DATASET ENTRIES: Begin

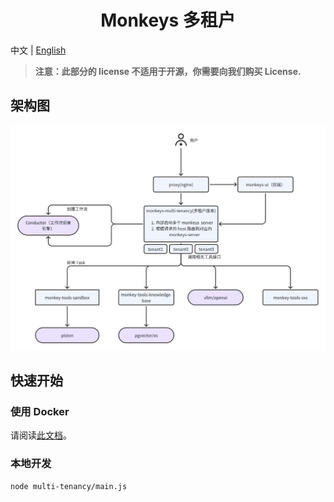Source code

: <div align="center">

# Monkeys 多租户

</div>

中文 | [English](./README.md)

> **注意：此部分的 license 不适用于开源，你需要向我们购买 License.**

## 架构图

![](../docs/images/architecture-docker-compose-multi-tenancy.png)

## 快速开始

### 使用 Docker

请阅读[此文档](../docker/README.md)。

### 本地开发

```sh
node multi-tenancy/main.js
```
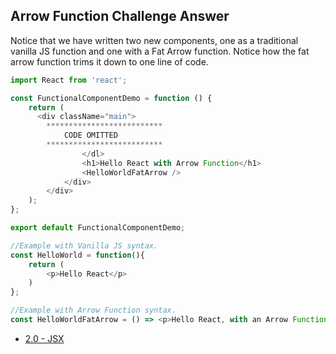 ## Arrow Function Challenge Answer
Notice that we have written two new components, one as a traditional vanilla JS function and one with a Fat Arrow function. Notice how the fat arrow function trims it down to one line of code. 

```js
import React from 'react';

const FunctionalComponentDemo = function () {
    return (
      <div className="main">
        **************************
            CODE OMITTED
        **************************
                </dl>
                <h1>Hello React with Arrow Function</h1>
                <HelloWorldFatArrow />
            </div>
        </div>
    );
};

export default FunctionalComponentDemo;

//Example with Vanilla JS syntax.
const HelloWorld = function(){
    return (
        <p>Hello React</p>
    )
};

//Example with Arrow Function syntax.
const HelloWorldFatArrow = () => <p>Hello React, with an Arrow Function!</p>

```


* [2.0 - JSX](./2.0-jsx.md)
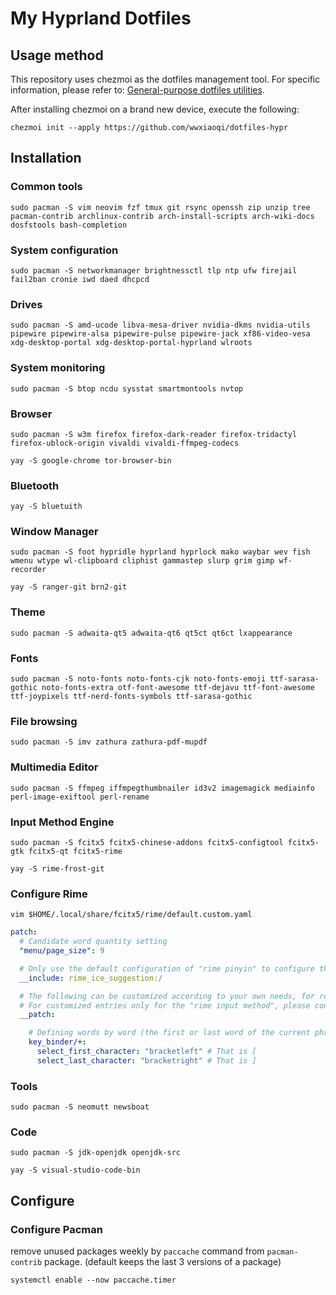 # My Hyprland Dotfiles

## Usage method
This repository uses chezmoi as the dotfiles management tool. For specific information, please refer to: [General-purpose dotfiles utilities](https://dotfiles.github.io/utilities/).

After installing chezmoi on a brand new device, execute the following:

```shell
chezmoi init --apply https://github.com/wwxiaoqi/dotfiles-hypr
```


## Installation

### Common tools

```shell
sudo pacman -S vim neovim fzf tmux git rsync openssh zip unzip tree pacman-contrib archlinux-contrib arch-install-scripts arch-wiki-docs dosfstools bash-completion
```

### System configuration

```shell
sudo pacman -S networkmanager brightnessctl tlp ntp ufw firejail fail2ban cronie iwd daed dhcpcd
```

### Drives

```shell
sudo pacman -S amd-ucode libva-mesa-driver nvidia-dkms nvidia-utils pipewire pipewire-alsa pipewire-pulse pipewire-jack xf86-video-vesa xdg-desktop-portal xdg-desktop-portal-hyprland wlroots
```

### System monitoring

```shell
sudo pacman -S btop ncdu sysstat smartmontools nvtop
```

### Browser

```shell
sudo pacman -S w3m firefox firefox-dark-reader firefox-tridactyl firefox-ublock-origin vivaldi vivaldi-ffmpeg-codecs
```

```shell
yay -S google-chrome tor-browser-bin
```

### Bluetooth

```shell
yay -S bluetuith
```

### Window Manager

```shell
sudo pacman -S foot hypridle hyprland hyprlock mako waybar wev fish wmenu wtype wl-clipboard cliphist gammastep slurp grim gimp wf-recorder 
```

```shell
yay -S ranger-git brn2-git
```

### Theme

```shell
sudo pacman -S adwaita-qt5 adwaita-qt6 qt5ct qt6ct lxappearance
```

### Fonts

```shell
sudo pacman -S noto-fonts noto-fonts-cjk noto-fonts-emoji ttf-sarasa-gothic noto-fonts-extra otf-font-awesome ttf-dejavu ttf-font-awesome ttf-joypixels ttf-nerd-fonts-symbols ttf-sarasa-gothic
```

### File browsing

```shell
sudo pacman -S imv zathura zathura-pdf-mupdf
```

### Multimedia Editor

```shell
sudo pacman -S ffmpeg iffmpegthumbnailer id3v2 imagemagick mediainfo perl-image-exiftool perl-rename 
```

### Input Method Engine

```shell
sudo pacman -S fcitx5 fcitx5-chinese-addons fcitx5-configtool fcitx5-gtk fcitx5-qt fcitx5-rime
```

```shell
yay -S rime-frost-git
```

### Configure Rime

```shell
vim $HOME/.local/share/fcitx5/rime/default.custom.yaml
```

```yaml
patch:
  # Candidate word quantity setting
  "menu/page_size": 9

  # Only use the default configuration of "rime pinyin" to configure this line
  __include: rime_ice_suggestion:/

  # The following can be customized according to your own needs, for reference only.
  # For customized entries only for the "rime input method", please configure them in rim_ice.customy.yaml
  __patch:

    # Defining words by word (the first or last word of the current phrase on the screen)
    key_binder/+:
      select_first_character: "bracketleft" # That is [
      select_last_character: "bracketright" # That is ]
```

### Tools

```shell
sudo pacman -S neomutt newsboat
```

### Code

```shell
sudo pacman -S jdk-openjdk openjdk-src
```

```shell
yay -S visual-studio-code-bin
```


## Configure

### Configure Pacman

remove unused packages weekly by `paccache` command from `pacman-contrib` package. (default keeps the last 3 versions of a package)

```shell
systemctl enable --now paccache.timer
```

DATASET ENTRIES: End

WHAT IS BEING ASKED → This task asks for the number of lines above that include the string "paccache". Respond with that number only.

RESULT FOR THIS TASK → 2